Mick levy : Et là, tu lui as dit d’aller voir ChatGPT ? Tu lui as dit « gagne du temps, ma fille ! »
Sophie Comte : Pas encore !
Thibaut le Masne : Là, c’est vraiment sur la partie que vous avez appelée « Décode » autour de l’information et du numérique, savoir décoder quelles sont les bonnes informations, exercer un esprit critique, etc.
Sophie Comte : Comment se former en ligne, c’est ça, exactement.
Thibaut le Masne : On a parlé d’une deuxième approche qui était finalement autour de l’estime de soi, vous l’avez appelée « En mode selfie », si je ne me trompe pas.
Sophie Comte : « En mode selfie », justement ce dont on a parlé tout à l’heure, ces filtres qui changent son apparence.
Thibaut le Masne : Tu nous disais qu’il y a un troisième axe – on a un peu préparé avant, ensemble, disons-le à notre public, quand même – qui est aussi vraiment important dans cette éducation au numérique qui est ?
Sophie Comte : Les métiers de demain
Thibaut le Masne : Comment je serai demain. C’est-à-dire à la fois comment le numérique transforme l’ensemble des métiers et, à la fois, s’intéresser aux métiers du numérique, c’est ça l’idée ?
Sophie Comte : C’est montrer tous ces métiers-là. Le numérique est tel, aujourd’hui, les applications sont telles qu’elles sont aujourd’hui parce qu’elles sont conçues par des personnes qui travaillent dans ce domaine et c’est à nous à prendre ce pouvoir d’agir, à venir travailler dans ce domaine pour le transformer de l’intérieur. Donc oui, il y a aussi un enjeu d’orientation hyper-important pour les jeunes puisque les métiers du numérique sont les métiers de demain, je ne vous apprends rien.

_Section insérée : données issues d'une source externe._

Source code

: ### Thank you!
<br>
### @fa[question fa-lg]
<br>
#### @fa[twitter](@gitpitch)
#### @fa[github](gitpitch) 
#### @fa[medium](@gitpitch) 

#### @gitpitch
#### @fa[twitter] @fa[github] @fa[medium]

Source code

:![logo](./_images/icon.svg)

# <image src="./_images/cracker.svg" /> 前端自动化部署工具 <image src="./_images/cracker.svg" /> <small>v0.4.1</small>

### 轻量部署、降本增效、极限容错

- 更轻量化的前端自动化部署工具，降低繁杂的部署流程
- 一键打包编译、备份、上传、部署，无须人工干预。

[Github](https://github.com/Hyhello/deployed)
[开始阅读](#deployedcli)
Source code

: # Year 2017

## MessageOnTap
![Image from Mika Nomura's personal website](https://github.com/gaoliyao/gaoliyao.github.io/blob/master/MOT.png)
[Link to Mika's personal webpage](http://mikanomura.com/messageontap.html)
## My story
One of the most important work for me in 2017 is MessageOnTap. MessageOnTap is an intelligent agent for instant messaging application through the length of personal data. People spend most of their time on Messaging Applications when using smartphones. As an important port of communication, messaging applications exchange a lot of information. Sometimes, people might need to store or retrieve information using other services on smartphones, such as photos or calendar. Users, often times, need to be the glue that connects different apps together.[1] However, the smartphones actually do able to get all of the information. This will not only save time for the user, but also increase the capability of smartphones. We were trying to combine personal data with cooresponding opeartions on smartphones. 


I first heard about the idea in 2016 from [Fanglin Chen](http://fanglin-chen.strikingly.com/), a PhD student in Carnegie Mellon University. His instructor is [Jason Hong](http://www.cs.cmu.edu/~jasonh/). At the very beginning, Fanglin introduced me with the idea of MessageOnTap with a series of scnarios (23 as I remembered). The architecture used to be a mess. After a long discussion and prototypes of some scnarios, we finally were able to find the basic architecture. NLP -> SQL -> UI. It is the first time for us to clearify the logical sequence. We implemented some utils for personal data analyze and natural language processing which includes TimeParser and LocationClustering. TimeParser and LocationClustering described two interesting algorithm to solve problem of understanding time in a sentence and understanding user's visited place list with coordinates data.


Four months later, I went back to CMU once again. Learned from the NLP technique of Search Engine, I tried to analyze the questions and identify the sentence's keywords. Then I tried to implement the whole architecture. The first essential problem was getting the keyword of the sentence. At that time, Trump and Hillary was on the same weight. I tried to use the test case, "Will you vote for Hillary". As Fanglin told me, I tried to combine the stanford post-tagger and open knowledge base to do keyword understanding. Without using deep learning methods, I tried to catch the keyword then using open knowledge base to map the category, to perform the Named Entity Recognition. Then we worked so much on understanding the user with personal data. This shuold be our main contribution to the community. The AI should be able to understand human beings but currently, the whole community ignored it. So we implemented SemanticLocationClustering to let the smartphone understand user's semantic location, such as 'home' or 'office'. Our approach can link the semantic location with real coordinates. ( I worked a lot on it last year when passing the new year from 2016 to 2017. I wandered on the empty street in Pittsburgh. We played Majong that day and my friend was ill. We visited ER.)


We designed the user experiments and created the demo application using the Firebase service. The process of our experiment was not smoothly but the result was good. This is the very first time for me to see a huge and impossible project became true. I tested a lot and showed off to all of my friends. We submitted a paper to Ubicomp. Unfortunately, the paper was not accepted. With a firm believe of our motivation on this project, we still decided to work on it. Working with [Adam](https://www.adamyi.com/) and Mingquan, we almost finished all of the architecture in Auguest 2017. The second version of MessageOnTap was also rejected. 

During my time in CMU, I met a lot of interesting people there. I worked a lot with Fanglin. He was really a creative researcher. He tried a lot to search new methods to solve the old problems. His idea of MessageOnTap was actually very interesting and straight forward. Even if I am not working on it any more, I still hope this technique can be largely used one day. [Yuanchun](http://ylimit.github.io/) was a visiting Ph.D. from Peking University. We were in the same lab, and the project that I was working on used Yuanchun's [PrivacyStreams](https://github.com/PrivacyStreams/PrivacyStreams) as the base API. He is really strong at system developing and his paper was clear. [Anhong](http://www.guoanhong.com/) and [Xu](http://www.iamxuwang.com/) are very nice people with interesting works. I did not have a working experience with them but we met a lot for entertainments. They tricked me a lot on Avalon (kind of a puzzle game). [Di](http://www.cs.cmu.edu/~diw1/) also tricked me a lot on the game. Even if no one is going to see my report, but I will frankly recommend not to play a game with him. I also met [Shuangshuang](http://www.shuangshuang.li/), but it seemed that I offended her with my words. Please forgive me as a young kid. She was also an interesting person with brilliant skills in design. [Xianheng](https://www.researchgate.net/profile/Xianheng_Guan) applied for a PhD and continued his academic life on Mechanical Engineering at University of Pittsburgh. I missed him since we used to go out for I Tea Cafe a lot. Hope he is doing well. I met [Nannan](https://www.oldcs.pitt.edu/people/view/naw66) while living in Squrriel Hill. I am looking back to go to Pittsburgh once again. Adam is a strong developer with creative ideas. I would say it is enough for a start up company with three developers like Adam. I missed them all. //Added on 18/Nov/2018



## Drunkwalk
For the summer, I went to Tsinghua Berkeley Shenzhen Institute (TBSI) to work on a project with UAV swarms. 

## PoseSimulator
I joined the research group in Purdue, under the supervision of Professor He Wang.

Mick levy : Ce sont aussi les métiers d’aujourd’hui, d’ailleurs. On peut en témoigner tous les trois.
Thibaut le Masne : Et d’aujourd’hui ! C’est ça. Pour nous, c’est un peu un socle de base de la culture numérique, de l’éducation même au numérique que ces trois domaines : l’information, l’estime de soi et les métiers de demain.
Thibaut le Masne : C’est maintenant l’heure du « Patch Tech » de Fabienne Billard.
« Patch Tech » de Fabienne Billard
Mick Levy : Hou, Fabienne, dis donc, on ne t’as pas entendue depuis un moment dans Trench Tech. Ça nous fait bien plaisir de te retrouver !
Pour cette reprise, tu vas nous parler du délicat sujet de l’éthique qui connaît des rebondissements singuliers avec l’irruption des IA.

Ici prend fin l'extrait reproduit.